Il CIO deve costruire un business plan completo ed esaustivo e costruire una strategia di IT modernization e adozione del cloud, ricordandosi di dare la corretta evidenza alle principali esigenze da soddisfare.

Tra le più importanti: migliorare la strategia e il raggiungimento degli obiettivi prioritari per il business; ridurre i costi operativi e liberare maggiori risorse per l’innovazione; semplificare l’IT a favore di un’operatività agile, veloce e flessibile che mira dritto alla creazione di valore.

Una volta che il business plan è stato approvato e il budget assegnato, il CIO può fare un passo avanti nella sua strategia, per esempio sviluppando o assumendo nuovi talenti digitali, puntando al cambiamento culturale generalizzato e cercando la cooperazione di attori terzi nell’ecosistema.

Quanto contano i business leader

Ma siccome la Digital Transformation è per sua natura multiforme, non sempre è necessario un super esperto del digitale per guidare il rinnovamento dell’IT.

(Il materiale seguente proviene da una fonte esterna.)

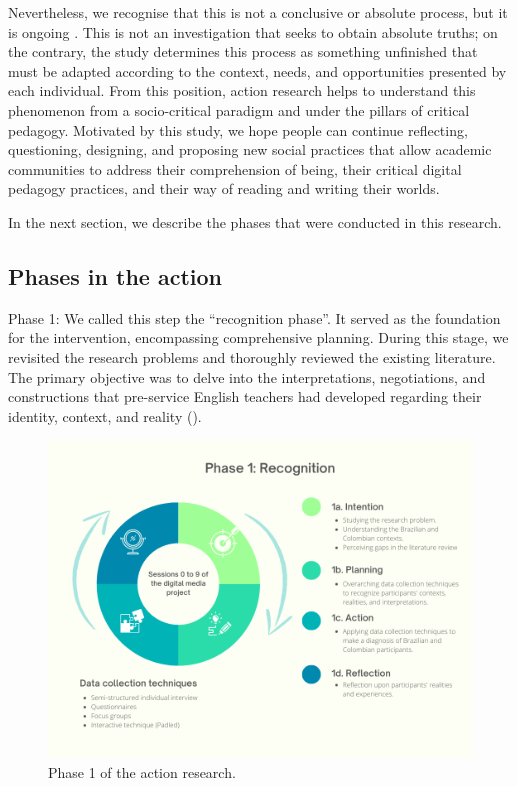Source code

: \documentclass[english]{textolivre}
\begin{document}
Nevertheless, we recognise that this is not a conclusive or absolute process, but it is ongoing \cite{koshy2010}. This is not an investigation that seeks to obtain absolute truths; on the contrary, the study determines this process as something unfinished that must be adapted according to the context, needs, and opportunities presented by each individual. From this position, action research helps to understand this phenomenon from a socio-critical paradigm and under the pillars of critical pedagogy. Motivated by this study, we hope people can continue reflecting, questioning, designing, and proposing new social practices that allow academic communities to address their comprehension of being, their critical digital pedagogy practices, and their way of reading and writing their worlds.

In the next section, we describe the phases that were conducted in this research.


\subsection{Phases in the action}\label{sec-modelo}
Phase 1: We called this step the “recognition phase”. It served as the foundation for the intervention, encompassing comprehensive planning. During this stage, we revisited the research problems and thoroughly reviewed the existing literature. The primary objective was to delve into the interpretations, negotiations, and constructions that pre-service English teachers had developed regarding their identity, context, and reality ().

\begin{figure}[h!]
    \centering
    \includegraphics[width=0.8\linewidth]{Fig1.png}
    \caption{Phase 1 of the action research.}
    \label{fig1}
\end{figure}
\end{document}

Un articolo apparso su Harvard Business Review osserva che la trasformazione digitale consiste non in un radicale ripensamento del business ma nel capire come usare gli strumenti digitali per servire meglio i propri clienti. Per ottenere questo risultato la leadership e il cambiamento organizzativo sono importanti quanto le tecnologie.

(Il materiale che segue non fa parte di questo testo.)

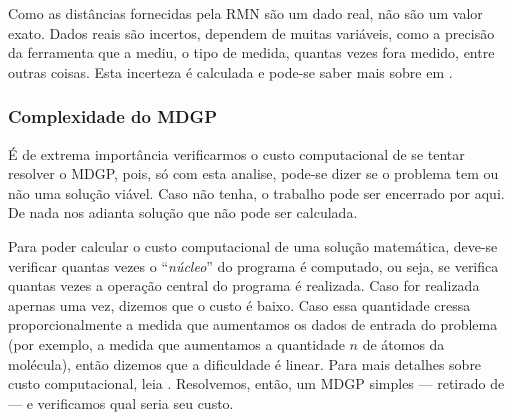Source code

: \documentclass[a4paper,12pt]{article}
\begin{document}
	Como as distâncias fornecidas pela RMN são um dado real, não são um valor exato. Dados reais são incertos, dependem de muitas variáveis, como a precisão da ferramenta que a mediu, o tipo de medida, quantas vezes fora medido, entre outras coisas. Esta incerteza é calculada e pode-se saber mais sobre em \cite{EstatisticaTratamentoDeDados}.
	
	\subsubsection*{Complexidade do MDGP}
	É de extrema importância verificarmos o custo computacional de se tentar resolver o MDGP, pois, só com esta analise, pode-se dizer se o problema tem ou não uma solução viável. Caso não tenha, o trabalho pode ser encerrado por aqui. De nada nos adianta solução que não pode ser calculada.
	
	Para poder calcular o custo computacional de uma solução matemática, deve-se verificar quantas vezes o ``\textit{núcleo}'' do programa é computado, ou seja, se verifica quantas vezes a operação central do programa é realizada. Caso for realizada apernas uma vez, dizemos que o custo é baixo. Caso essa quantidade cressa proporcionalmente a medida que aumentamos os dados de entrada do problema (por exemplo, a medida que aumentamos a quantidade $n$ de átomos da molécula), então dizemos que a dificuldade é linear. Para mais detalhes sobre custo computacional, leia \cite{ComplexidadeComp}. Resolvemos, então, um MDGP simples --- retirado de \cite{carlileBook31Coloquio} --- e verificamos qual seria seu custo.
	
\end{document}
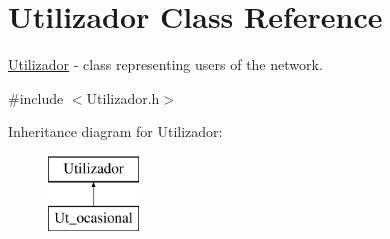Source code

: \hypertarget{class_utilizador}{\section{Utilizador Class Reference}
\label{class_utilizador}
}


\hyperlink{class_utilizador}{Utilizador} -\/ class representing users of the network.  




{\ttfamily \#include $<$Utilizador.\+h$>$}

Inheritance diagram for Utilizador\+:\begin{figure}[H]
\begin{center}
\leavevmode
\includegraphics[height=2.000000cm]{class_utilizador}
\end{center}
\end{figure}

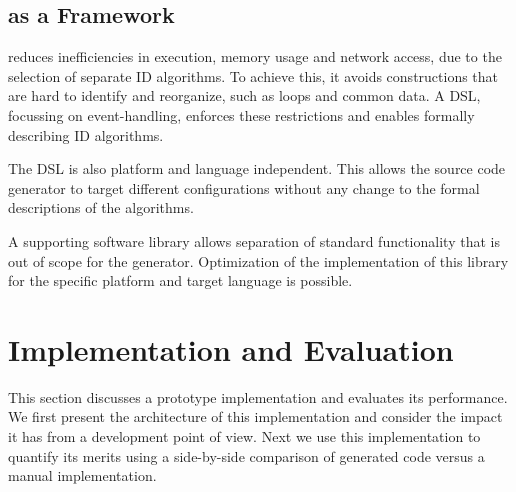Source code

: \documentclass[conference]{IEEEtran}
\begin{document}
\subsection{\NAME as a Framework}

\NAME reduces inefficiencies in execution, memory usage and network access, due
to the selection of separate ID algorithms. To achieve this, it avoids
constructions that are hard to identify and reorganize, such as loops and
common data. A DSL, focussing on event-handling, enforces these restrictions
and enables formally describing ID algorithms.

The DSL is also platform and language independent. This allows the source code
generator to target different configurations without any change to the formal
descriptions of the algorithms.

A supporting software library allows separation of standard functionality that
is out of scope for the generator. Optimization of the implementation of this
library for the specific platform and target language is possible.

\section{Implementation and Evaluation}
\label{evaluation}

This section discusses a prototype implementation and evaluates its
performance. We first present the architecture of this implementation and
consider the impact it has from a development point of view. Next we use this
implementation to quantify its merits using a side-by-side comparison of
generated code versus a manual implementation.
\end{document}
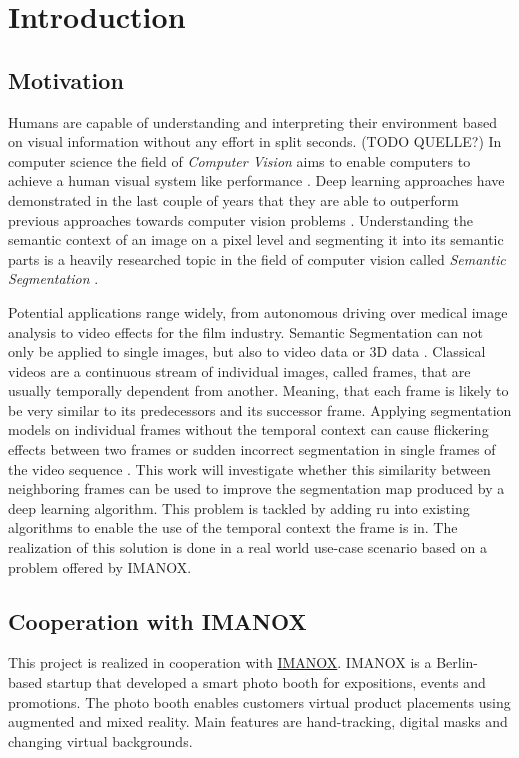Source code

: \documentclass[11pt,
  paper=a4, 
  bibliography=totocnumbered,
	captions=tableheading,
	BCOR=10mm
]{scrreprt}
\theoremstyle{definition}
\begin{document}
\tableofcontents
\listoffigures
\listoftables
\listofequs


\chapter{Introduction}
\section{Motivation} \label{sec:Motivation}

Humans are capable of understanding and interpreting their environment based on visual information without any effort in split seconds. (TODO QUELLE?)
In computer science the field of \textit{Computer Vision} aims to enable computers to achieve a human visual system like performance \cite{Huang1997}.
Deep learning approaches have demonstrated in the last couple of years that they are able to outperform previous approaches towards computer vision problems \cite{Voulodimos2018, Garcia-Garcia2018}.
Understanding the semantic context of an image on a pixel level and segmenting it into its semantic parts is a heavily researched topic in the field of computer vision called \textit{Semantic Segmentation} \cite{Minaee2020, Forsyth2003}.

Potential applications range widely, from autonomous driving over medical image analysis \cite{Minaee2020} to video effects for the film industry.
Semantic Segmentation can not only be applied to single images, but also to video data or 3D data \cite{Garcia-Garcia2018}.
Classical videos are a continuous stream of individual images, called frames, that are usually temporally dependent from another.
Meaning, that each frame is likely to be very similar to its predecessors and its successor frame.
Applying segmentation models on individual frames without the temporal context can cause flickering effects between two frames or sudden incorrect segmentation in single frames of the video sequence \cite{Pfeuffer2_2019}.
This work will investigate whether this similarity between neighboring frames can be used to improve the segmentation map produced by a deep learning algorithm.
This problem is tackled by adding \gls{ru} into existing algorithms to enable the use of the temporal context the frame is in.
The realization of this solution is done in a real world use-case scenario based on a problem offered by IMANOX.

\section{Cooperation with IMANOX}\label{sec:Imanox}
This project is realized in cooperation with \href{https://www.Imanox.de/}{IMANOX}. 
IMANOX is a Berlin-based startup that developed a smart photo booth for expositions, events and promotions. 
The photo booth enables customers virtual product placements using augmented and mixed reality. 
Main features are hand-tracking, digital masks and changing virtual backgrounds.
\end{document}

Il fallimento dei guru digitali

Assumere un digital guru esterno per la propria strategia di trasformazione si è rivelato un flop nella maggior parte dei casi (50) studiati da HBR. Il digital guru probabilmente è la persona giusta per creare un digital business partendo da zero. Ma all’interno di un’azienda che ha già la sua attività e le sue eredità in fatto non solo di tecnologie ma di organizzazione dei compiti e di valori condivisi, il guru del digitale di solito fallisce perché non riesce a interpretare con esattezza la natura dell’azienda che ha di fronte, i suoi team, i suoi clienti, la sua cultura.

Al contrario, leader interni che non hanno grande esperienza digitale ma vengono posti a capo di iniziative digitali hanno un tasso di successo dell’80%, perché conoscono bene come funziona la loro azienda, capiscono quali sono i cambiamenti organizzativi necessari e hanno relazioni sia con gli altri leader che con i singoli team.
Capiscono anche che ci sono elementi delle tecnologie di cui sanno poco e quindi assumono talenti del digitale per rafforzare il lavoro dei team verso la Digital Transformation.

Imparare da chi ha sbagliato

Se, come rilevava McKinsey, il 70% delle iniziative di Digital Transformation non va a buon fine, è possibile imparare dagli errori delle aziende i cui progetti non hanno funzionato. Forbes ha raccolto alcuni esempi (e a questo link ha anche inserito le statistiche più significative sulla Digital Transformation).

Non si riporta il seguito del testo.